Work task: Output a character-exact copy of the data, images removed.

Material shown:
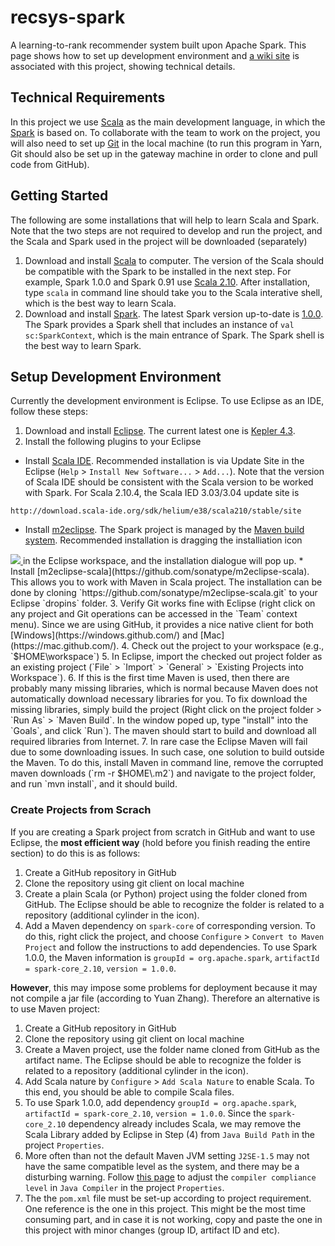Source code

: recsys-spark
============

A learning-to-rank recommender system built upon Apache Spark. This page shows how to set up development environment and [a wiki site](https://github.com/vddil/recsys-spark/wiki) is associated with this project, showing technical details. 

Technical Requirements
----------
In this project we use [Scala](http://www.scala-lang.org/download/) as the main development language, in which the [Spark](http://spark.apache.org/) is based on. To collaborate with the team to work on the project, you will also need to set up [Git](https://help.github.com/articles/set-up-git) in the local machine (to run this program in Yarn, Git should also be set up in the gateway machine in order to clone and pull code from GitHub). 

Getting Started
----------
The following are some installations that will help to learn Scala and Spark. Note that the two steps are not required to develop and run the project, and the Scala and Spark used in the project will be downloaded (separately)

1. Download and install [Scala](http://www.scala-lang.org/download/) to computer. The version of the Scala should be compatible with the Spark to be installed in the next step. For example, Spark 1.0.0 and Spark 0.91 use [Scala 2.10](http://www.scala-lang.org/download/2.10.4.html). After installation, type `scala` in command line should take you to the Scala interative shell, which is the best way to learn Scala. 
2. Download and install [Spark](http://spark.apache.org/). The latest Spark version up-to-date is [1.0.0](http://spark.apache.org/releases/spark-release-1-0-0.html). The Spark provides a Spark shell that includes an instance of `val sc:SparkContext`, which is the main entrance of Spark. The Spark shell is the best way to learn Spark. 



Setup Development Environment
----------
Currently the development environment is Eclipse. To use Eclipse as an IDE, 
follow these steps:

1. Download and install [Eclipse](https://www.eclipse.org/downloads/). The current latest one is [Kepler 4.3](https://www.eclipse.org/downloads/).
2. Install the following plugins to your Eclipse
  * Install [Scala IDE](http://scala-ide.org/download/current.html). Recommended installation is via Update Site in the Eclipse (`Help` > `Install New Software...` > `Add...`). Note that the version of Scala IDE should be consistent with the Scala version to be worked with Spark. For Scala 2.10.4, the Scala IED 3.03/3.04 update site is 
  ```
  http://download.scala-ide.org/sdk/helium/e38/scala210/stable/site
  ```
  <!--- * Install [Maven for Eclipse plugin]() --->
  * Install [m2eclipse](http://eclipse.org/m2e/download/). The Spark project is managed by the [Maven build system](http://maven.apache.org/pom.html). Recommended installation is dragging the installiation icon
  <a href='http://marketplace.eclipse.org/marketplace-client-intro?mpc_install=252' title='Drag and drop into a running Eclipse Indigo workspace to install Maven Integration for Eclipse'> 
	<img src='http://marketplace.eclipse.org/misc/installbutton.png'/>
    </a>in the Eclipse workspace, and the installation dialogue will pop up.  
  * Install [m2eclipse-scala](https://github.com/sonatype/m2eclipse-scala). This allows you to work with Maven in Scala project. The installation can be done by cloning `https://github.com/sonatype/m2eclipse-scala.git` to your Eclipse `dropins` folder.
3. Verify Git works fine with Eclipse (right click on any project and Git operations can be accessed in the `Team` context menu). Since we are using GitHub, it provides a nice native client for both [Windows](https://windows.github.com/) and [Mac](https://mac.github.com/). 
4. Check out the project to your workspace (e.g., `$HOME\workspace`)
5. In Eclipse, import the checked out project folder as an existing project (`File` > `Import` > `General` > `Existing Projects into Workspace`). 
6. If this is the first time Maven is used, then there are probably many missing libraries, which is normal because Maven does not automatically download necessary libraries for you. To fix download the missing libraries, simply build the project (Right click on the project folder > `Run As` > `Maven Build`. In the window poped up, type "install" into the `Goals`, and click `Run`). The maven should start to build and download all required libraries from Internet. 
7. In rare case the Eclipse Maven will fail due to some downloading issues. In such case, one solution to build outside the Maven. To do this, install Maven in command line, remove the corrupted maven downloads (`rm -r $HOME\.m2`) and navigate to the project folder, and run `mvn install`, and it should build.  

### Create Projects from Scrach
If you are creating a Spark project from scratch in GitHub and want to use Eclipse, the **most efficient way** (hold before you finish reading the entire section) to do this is as follows:
  1.  Create a GitHub repository in GitHub
  2.  Clone the repository using git client on local machine
  3.  Create a plain Scala (or Python) project using the folder cloned from GitHub. The Eclipse should be able to recognize the folder is related to a repository (additional cylinder in the icon).  
  4.  Add a Maven dependency on `spark-core` of corresponding version. To do this, right click the project, and choose `Configure` > `Convert to Maven Project` and follow the instructions to add dependencies. To use Spark 1.0.0, the Maven information is `groupId = org.apache.spark`, `artifactId = spark-core_2.10`, `version = 1.0.0`. 

**However**, this may impose some problems for deployment because it may not compile a jar file (according to Yuan Zhang). Therefore an alternative is to use Maven project:
  1.  Create a GitHub repository in GitHub
  2.  Clone the repository using git client on local machine
  3.  Create a Maven project, use the folder name cloned from GitHub as the artifact name. The Eclipse should be able to recognize the folder is related to a repository (additional cylinder in the icon).  
  4.  Add Scala nature by `Configure` > `Add Scala Nature` to enable Scala. To this end, you should be able to compile Scala files.  
  5.  To use Spark 1.0.0, add dependency `groupId = org.apache.spark`, `artifactId = spark-core_2.10`, `version = 1.0.0`. Since the `spark-core_2.10` dependency already includes Scala, we may remove the Scala Library added by Eclipse in Step (4) from `Java Build Path` in the project `Properties`. 
  6.  More often than not the default Maven JVM setting `J2SE-1.5` may not have the same compatible level as the system, and there may be a disturbing warning. Follow [this page](http://stackoverflow.com/questions/14804945/maven-build-path-specifies-execution-environment-j2se-1-5-even-though-i-chang) to adjust the `compiler compliance level` in `Java Compiler` in the project `Properties`. 
  7.  The the `pom.xml` file must be set-up according to project requirement. One reference is the one in this project. This might be the most time consuming part, and in case it is not working, copy and paste the one in this project with minor changes (group ID, artifact ID and etc).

Result below:
Source code

: recsys-spark
============

A learning-to-rank recommender system built upon Apache Spark. This page shows how to set up development environment and [a wiki site](https://github.com/vddil/recsys-spark/wiki) is associated with this project, showing technical details. 

Technical Requirements
----------
In this project we use [Scala](http://www.scala-lang.org/download/) as the main development language, in which the [Spark](http://spark.apache.org/) is based on. To collaborate with the team to work on the project, you will also need to set up [Git](https://help.github.com/articles/set-up-git) in the local machine (to run this program in Yarn, Git should also be set up in the gateway machine in order to clone and pull code from GitHub). 

Getting Started
----------
The following are some installations that will help to learn Scala and Spark. Note that the two steps are not required to develop and run the project, and the Scala and Spark used in the project will be downloaded (separately)

1. Download and install [Scala](http://www.scala-lang.org/download/) to computer. The version of the Scala should be compatible with the Spark to be installed in the next step. For example, Spark 1.0.0 and Spark 0.91 use [Scala 2.10](http://www.scala-lang.org/download/2.10.4.html). After installation, type `scala` in command line should take you to the Scala interative shell, which is the best way to learn Scala. 
2. Download and install [Spark](http://spark.apache.org/). The latest Spark version up-to-date is [1.0.0](http://spark.apache.org/releases/spark-release-1-0-0.html). The Spark provides a Spark shell that includes an instance of `val sc:SparkContext`, which is the main entrance of Spark. The Spark shell is the best way to learn Spark. 



Setup Development Environment
----------
Currently the development environment is Eclipse. To use Eclipse as an IDE, 
follow these steps:

1. Download and install [Eclipse](https://www.eclipse.org/downloads/). The current latest one is [Kepler 4.3](https://www.eclipse.org/downloads/).
2. Install the following plugins to your Eclipse
  * Install [Scala IDE](http://scala-ide.org/download/current.html). Recommended installation is via Update Site in the Eclipse (`Help` > `Install New Software...` > `Add...`). Note that the version of Scala IDE should be consistent with the Scala version to be worked with Spark. For Scala 2.10.4, the Scala IED 3.03/3.04 update site is 
  ```
  http://download.scala-ide.org/sdk/helium/e38/scala210/stable/site
  ```
  <!--- * Install [Maven for Eclipse plugin]() --->
  * Install [m2eclipse](http://eclipse.org/m2e/download/). The Spark project is managed by the [Maven build system](http://maven.apache.org/pom.html). Recommended installation is dragging the installiation icon
  <a href='http://marketplace.eclipse.org/marketplace-client-intro?mpc_install=252' title='Drag and drop into a running Eclipse Indigo workspace to install Maven Integration for Eclipse'> 
	<img src='http://marketplace.eclipse.org/misc/installbutton.png'/>
    </a>in the Eclipse workspace, and the installation dialogue will pop up.  
  * Install [m2eclipse-scala](https://github.com/sonatype/m2eclipse-scala). This allows you to work with Maven in Scala project. The installation can be done by cloning `https://github.com/sonatype/m2eclipse-scala.git` to your Eclipse `dropins` folder.
3. Verify Git works fine with Eclipse (right click on any project and Git operations can be accessed in the `Team` context menu). Since we are using GitHub, it provides a nice native client for both [Windows](https://windows.github.com/) and [Mac](https://mac.github.com/). 
4. Check out the project to your workspace (e.g., `$HOME\workspace`)
5. In Eclipse, import the checked out project folder as an existing project (`File` > `Import` > `General` > `Existing Projects into Workspace`). 
6. If this is the first time Maven is used, then there are probably many missing libraries, which is normal because Maven does not automatically download necessary libraries for you. To fix download the missing libraries, simply build the project (Right click on the project folder > `Run As` > `Maven Build`. In the window poped up, type "install" into the `Goals`, and click `Run`). The maven should start to build and download all required libraries from Internet. 
7. In rare case the Eclipse Maven will fail due to some downloading issues. In such case, one solution to build outside the Maven. To do this, install Maven in command line, remove the corrupted maven downloads (`rm -r $HOME\.m2`) and navigate to the project folder, and run `mvn install`, and it should build.  

### Create Projects from Scrach
If you are creating a Spark project from scratch in GitHub and want to use Eclipse, the **most efficient way** (hold before you finish reading the entire section) to do this is as follows:
  1.  Create a GitHub repository in GitHub
  2.  Clone the repository using git client on local machine
  3.  Create a plain Scala (or Python) project using the folder cloned from GitHub. The Eclipse should be able to recognize the folder is related to a repository (additional cylinder in the icon).  
  4.  Add a Maven dependency on `spark-core` of corresponding version. To do this, right click the project, and choose `Configure` > `Convert to Maven Project` and follow the instructions to add dependencies. To use Spark 1.0.0, the Maven information is `groupId = org.apache.spark`, `artifactId = spark-core_2.10`, `version = 1.0.0`. 

**However**, this may impose some problems for deployment because it may not compile a jar file (according to Yuan Zhang). Therefore an alternative is to use Maven project:
  1.  Create a GitHub repository in GitHub
  2.  Clone the repository using git client on local machine
  3.  Create a Maven project, use the folder name cloned from GitHub as the artifact name. The Eclipse should be able to recognize the folder is related to a repository (additional cylinder in the icon).  
  4.  Add Scala nature by `Configure` > `Add Scala Nature` to enable Scala. To this end, you should be able to compile Scala files.  
  5.  To use Spark 1.0.0, add dependency `groupId = org.apache.spark`, `artifactId = spark-core_2.10`, `version = 1.0.0`. Since the `spark-core_2.10` dependency already includes Scala, we may remove the Scala Library added by Eclipse in Step (4) from `Java Build Path` in the project `Properties`. 
  6.  More often than not the default Maven JVM setting `J2SE-1.5` may not have the same compatible level as the system, and there may be a disturbing warning. Follow [this page](http://stackoverflow.com/questions/14804945/maven-build-path-specifies-execution-environment-j2se-1-5-even-though-i-chang) to adjust the `compiler compliance level` in `Java Compiler` in the project `Properties`. 
  7.  The the `pom.xml` file must be set-up according to project requirement. One reference is the one in this project. This might be the most time consuming part, and in case it is not working, copy and paste the one in this project with minor changes (group ID, artifact ID and etc).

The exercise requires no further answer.